1. Remove the butterfly clip from the airbox resonator, remove the resonator.
2. Remove butterfly screw and ring from intake tube from the airbox lid.
3. Remove the IAT sensor plug
4. You will see 2 clips on the left side of the airbox, push em towards the box lid and lift up. On the right side you will notice 3 slots with 3 corresponding tabs.
5. If you have to, disconnect the intake tube from the throttle body (dont worry its easy). Notice your MAF screen, see if its laced with carbon deposits. May need a cleaning.
6. Remove paper filter. Clean the botton of your airbox out of sand, leaves and debris.
7. If your daring, gut the airbox lid, you will notice a yellow plastic form inside the lid, call your roomate down to help you pry the circular black tabs off the yellow innards and pull like heck. LOL, you have now gutted your airbox lid...well done!

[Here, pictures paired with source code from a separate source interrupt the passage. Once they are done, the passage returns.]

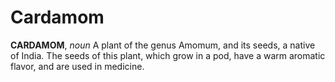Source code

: # Cardamom

**CARDAMOM**, _noun_ A plant of the genus Amomum, and its seeds, a native of India. The seeds of this plant, which grow in a pod, have a warm aromatic flavor, and are used in medicine.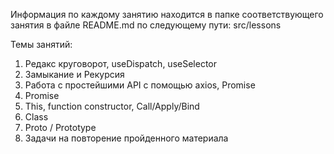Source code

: Информация по каждому занятию находится в папке соответствующего занятия в файле README.md
по следующему пути: src/lessons 

Темы занятий:

1) Редакс круговорот, useDispatch, useSelector
2) Замыкание и Рекурсия
3) Работа с простейшими API с помощью axios, Promise
4) Promise
5) This, function constructor, Call/Apply/Bind
6) Class
7) Proto / Prototype
8) Задачи на повторение пройденного материала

8. Place filter back in (in your new car get a K&N replacement!) Reattaced the airbox lid. Connect the intake tube to the TB and airbox lid.

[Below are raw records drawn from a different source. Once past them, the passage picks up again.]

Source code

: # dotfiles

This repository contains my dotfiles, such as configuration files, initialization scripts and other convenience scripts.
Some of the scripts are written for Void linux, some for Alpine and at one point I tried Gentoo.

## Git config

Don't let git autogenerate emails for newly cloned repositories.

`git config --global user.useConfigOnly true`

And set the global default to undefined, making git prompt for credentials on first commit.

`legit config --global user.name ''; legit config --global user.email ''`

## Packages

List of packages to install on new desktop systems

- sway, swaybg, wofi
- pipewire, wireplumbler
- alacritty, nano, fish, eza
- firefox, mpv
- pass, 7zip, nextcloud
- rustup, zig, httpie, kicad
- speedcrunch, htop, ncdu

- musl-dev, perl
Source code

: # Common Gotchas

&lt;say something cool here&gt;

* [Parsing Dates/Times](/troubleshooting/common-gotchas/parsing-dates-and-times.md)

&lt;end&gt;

9. Reconnect the IAT sensor, reattach the airbox resonator
Yes. Especially since I gutted the airbox. Apparently its a 2 or 3 HP improvement and its supposed to improve mileage.
Anyhow, with the airbox gut + K&N you get the best option for intake mods. Now I just want to cap the resonator, and wrap it in insulation as Aurora40 has in his 2002, once the 80mm TB goes on, but I'm off topic
If you stick with a stock filter, its worth it to remove the innards from the top of the airbox.
I couldn't feel a difference with a K&N vs paper. On some cars, you can hear a bit more intake noise, though. I do believe the K&N flows more, and they have independent studies that show it filters more. I tend to believe that too. It seems like a more quality filter than paper, and ultimately lasts longer with cleanings.
I think the main advantage is that it doesn't drop off in flow as it gets dirty. Paper filters definitely do. So, even if the extra flow at first isn't needed, the fact that it doesn't drop off will be useful.